Ana enté sava-sava (partons tous les deux) ! me dit-elle, — et nous ne tardâmes pas à nous embarquer sur la branche du Nil qui conduit à Damiette.


Je quitte avec regret cette vieille cité du Caire, où j’ai retrouvé les dernières traces du génie arabe, et qui n’a pas menti aux idées que je m’en étais formées d’après les récits et les traditions de l’Orient. Je l’avais vue tant de fois dans les rêves de la jeunesse, qu’il me semblait y avoir séjourné dans je ne sais quel temps, — je reconstruisais mon Caire d’autrefois au milieu des quartiers déserts ou des mosquées croulantes ! Il me semblait que j’imprimais les pieds dans la trace de mes pas anciens ; j’allais, je me disais : — En détournant ce mur, en passant cette porte, je verrai telle chose, et la chose était là, ruinée, mais réelle.

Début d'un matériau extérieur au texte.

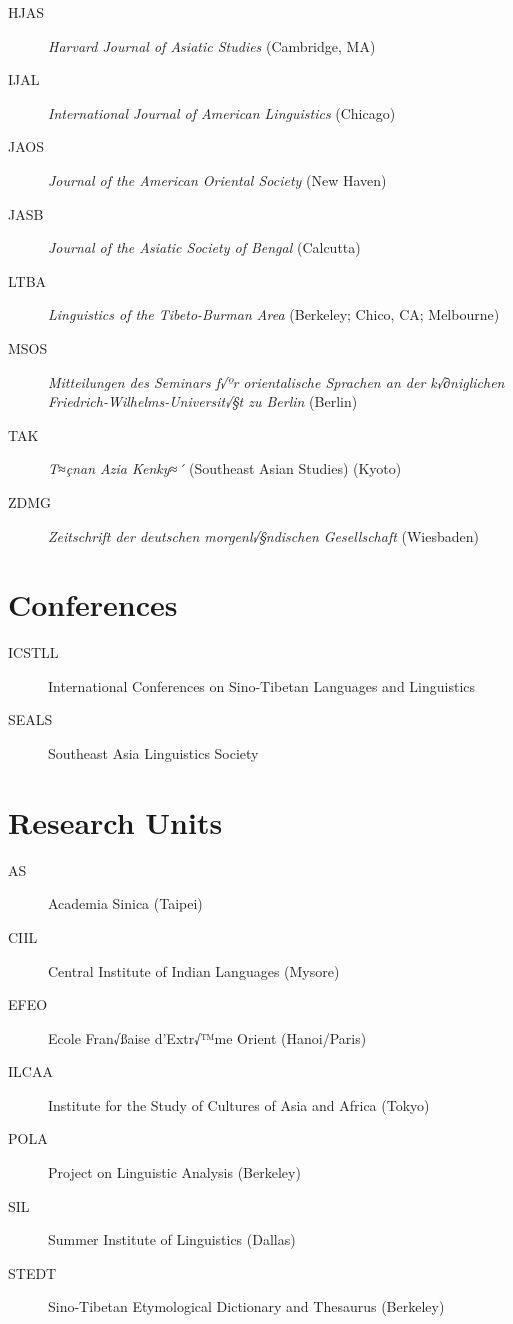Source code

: \pagebreak

\begin{multicols}{2}
\begin{description}
\item[HJAS]	\textit{Harvard Journal of Asiatic Studies} (Cambridge, MA)
\item[IJAL]	\textit{International Journal of American Linguistics} (Chicago)
\item[JAOS]	\textit{Journal of the American Oriental Society} (New Haven)
\item[JASB]	\textit{Journal of the Asiatic Society of Bengal} (Calcutta)
\item[LTBA]	\textit{Linguistics of the Tibeto-Burman Area} (Berkeley; Chico, CA; Melbourne)
\columnbreak
\item[MSOS]	\textit{Mitteilungen des Seminars f√ºr orientalische Sprachen an der k√∂niglichen Friedrich-Wilhelms-Universit√§t zu Berlin} (Berlin)
\item[TAK]	\textit{T≈çnan Azia Kenky≈´} (Southeast Asian Studies) (Kyoto)
\item[ZDMG]	\textit{Zeitschrift der deutschen morgenl√§ndischen Gesellschaft} (Wiesbaden)
\end{description}
\end{multicols}

\section*{Conferences}
\begin{multicols}{2}
\begin{description}
\item[ICSTLL]	International Conferences on Sino-Tibetan Languages and Linguistics
\item[SEALS]	Southeast Asia Linguistics Society
\end{description}
\end{multicols}

\section*{Research Units}
\begin{multicols}{2}
\begin{description}
\item[AS]	Academia Sinica (Taipei)
\item[CIIL]	Central Institute of Indian Languages (Mysore)
\item[EFEO]	Ecole Fran√ßaise d'Extr√™me Orient (Hanoi/Paris)
\item[ILCAA]	Institute for the Study of Cultures of Asia and Africa (Tokyo)
\columnbreak
\item[POLA]	Project on Linguistic Analysis (Berkeley)
\item[SIL]	Summer Institute of Linguistics (\mbox{Dallas})
\item[STEDT]	Sino-Tibetan Etymological Dictionary and Thesaurus (Berkeley)
\end{description}
\end{multicols}

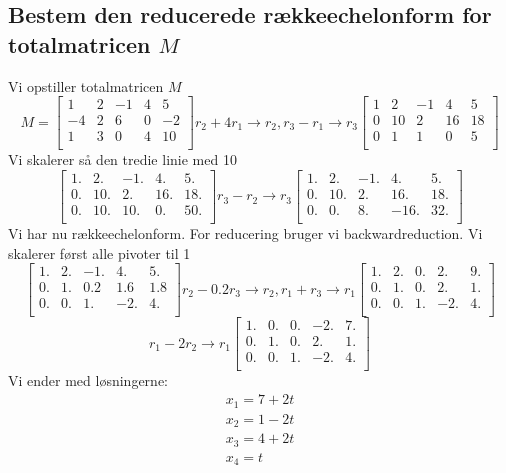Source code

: \documentclass[a4paper,fleqn]{report}
\begin{document}
	\subsection{Bestem den reducerede rækkeechelonform for totalmatricen $M$}
	Vi opstiller totalmatricen $M$
	\[
	M = \begin{bmatrix}
	  1 & 2 & -1 & 4 & 5\\
	  -4 & 2 & 6 & 0 & -2\\
	  1 & 3 & 0 & 4 & 10\\
	\end{bmatrix} r_2 + 4r_1 \rightarrow r_2, r_3 - r_1 \rightarrow r_3
	\begin{bmatrix}
	  1 & 2 & -1 & 4 & 5\\
	  0 & 10 & 2 & 16 & 18\\
	  0 & 1 & 1 & 0 & 5\\
	\end{bmatrix}
	\]
	Vi skalerer så den tredie linie med 10
	\[
	\begin{bmatrix}
	  1. & 2. & -1. & 4. & 5.\\
	  0. & 10. & 2. & 16. & 18.\\
	  0. & 10. & 10. & 0. & 50.\\
	\end{bmatrix} r_3 - r_2 \rightarrow r_3
	\begin{bmatrix}
	  1. & 2. & -1. & 4. & 5.\\
	  0. & 10. & 2. & 16. & 18.\\
	  0. & 0. & 8. & -16. & 32.\\
	\end{bmatrix}
	\]
	Vi har nu rækkeechelonform. For reducering bruger vi backwardreduction. Vi skalerer først
	alle pivoter til 1
	\[
	\begin{bmatrix}
	  1. & 2. & -1. & 4. & 5.\\
	  0. & 1. & 0.2 & 1.6 & 1.8\\
	  0. & 0. & 1. & -2. & 4.\\
	\end{bmatrix} r_2 - 0.2r_3 \rightarrow r_2, r_1 + r_3 \rightarrow r_1 
	\begin{bmatrix}
	  1. & 2. & 0. & 2. & 9.\\
	  0. & 1. & 0. & 2. & 1.\\
	  0. & 0. & 1. & -2. & 4.\\
	\end{bmatrix}
	\]
	\[
	r_1 - 2r_2 \rightarrow r_1
	\begin{bmatrix}
	  1. & 0. & 0. & -2. & 7.\\
	  0. & 1. & 0. & 2. & 1.\\
	  0. & 0. & 1. & -2. & 4.\\
	\end{bmatrix}
	\]
	Vi ender med løsningerne:
	\[\begin{array}{l}x_1 = 7+2t\\x_2 = 1-2t\\x_3 = 4+2t\\x_4 = t\end{array}\]
\end{document}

N’y pensons plus. Ce Caire-là gît sous la cendre et la poussière ; l’esprit et les progrès modernes en ont triomphé comme la mort. Encore quelque mois, et des rues européennes auront coupé à angles droits la vieille ville poudreuse et muette qui croule en paix sur les pauvres fellahs. Ce qui reluit, ce qui brille, ce qui s’accroît, c’est le quartier des Francs, la ville des Italiens, des Provençaux et des Maltais, l’entrepôt futur de l’Inde anglaise,. L’Orient achève d’user ses vieux costumes, ses vieux palais, ses vieilles mœurs, mais il est à son dernier jour ; il peut dire, comme un de ses sultans : « Le sort a décoché sa flèche, c’est fait de moi, je suis passé ! » Ce que le désert protége encore en l’enfouissant peu à peu dans ses sables, c’est, hors des murs du Caire la ville des morts, la vallée des califes, qui semble, comme Herculanum, avoir abrité des générations disparues, et dont les palais, les arcades et les colonnes, les marbres précieux, les intérieurs peints et dorés, les enceintes, les dômes et les minarets, multipliés avec folie, n’ont jamais servi qu’à recouvrir des cercueils. Ce culte de la mort est un trait éternel du caractère de l’Égypte ; il sert du moins à protéger et à transmettre au monde l’éblouissante histoire de son passé.